The Carboxyl Terminal Domain Regulates the Unitary Conductance and Voltage Dependence of Connexin40 Gap Junction Channels

Abstract

Abstract —Chemical regulation of connexin (Cx) 40 and Cx43 follows a ball-and-chain model, in which the carboxyl terminal (CT) domain acts as a gating particle that binds to a receptor affiliated with the pore. Moreover, Cx40 channels can be closed by a heterodomain interaction with the CT domain of Cx43 and vice versa. Here, we report similar interactions in the establishment of the unitary conductance and voltage-dependent profile of Cx40 in N2A cells. Two mean unitary conductance values (“lower conductance” and “main”) were detected in wild-type Cx40. Truncation of the CT domain at amino acid 248 (Cx40tr248) caused the disappearance of the lower-conductance state. Coexpression of Cx40tr248 with the CT fragment of either Cx40 (homodomain interactions) or Cx43 (heterodomain interactions) rescued the unitary conductance profile of Cx40. In the N2A cells, the time course of macroscopic junctional current relaxation was best described by a biexponential function in the wild-type Cx40 channels, but it was reduced to a single-exponential function after truncation. However, macroscopic junctional currents recorded in the oocyte expression system were not significantly different between the wild-type and mutant channels.

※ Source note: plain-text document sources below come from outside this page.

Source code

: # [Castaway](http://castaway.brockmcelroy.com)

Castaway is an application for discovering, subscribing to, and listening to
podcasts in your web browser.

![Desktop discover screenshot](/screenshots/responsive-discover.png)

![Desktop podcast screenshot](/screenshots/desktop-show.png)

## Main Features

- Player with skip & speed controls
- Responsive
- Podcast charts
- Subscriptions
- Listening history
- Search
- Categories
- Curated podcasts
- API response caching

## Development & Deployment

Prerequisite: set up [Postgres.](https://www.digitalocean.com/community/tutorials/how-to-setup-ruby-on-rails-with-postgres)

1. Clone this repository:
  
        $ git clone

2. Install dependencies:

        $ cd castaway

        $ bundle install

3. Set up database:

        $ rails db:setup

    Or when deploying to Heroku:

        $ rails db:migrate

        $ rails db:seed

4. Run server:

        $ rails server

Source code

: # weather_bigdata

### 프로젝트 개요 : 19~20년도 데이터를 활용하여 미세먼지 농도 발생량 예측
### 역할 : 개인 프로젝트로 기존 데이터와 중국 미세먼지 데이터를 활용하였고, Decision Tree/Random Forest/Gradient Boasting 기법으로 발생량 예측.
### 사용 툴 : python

Concatenation of the CT domain of Cx43 to amino acids 1 to 248 of Cx40 yielded a chimeric channel with unitary conductance and voltage-gating profile indistinguishable from that of wild-type Cx40. We conclude that residence of Cx40 channels in the lower-conductance state involves a ball-and-chain type of interaction between the CT domain and the pore-forming region. This interaction can be either homologous (Cx40 truncation with Cx40CT) or heterologous (with the Cx43CT).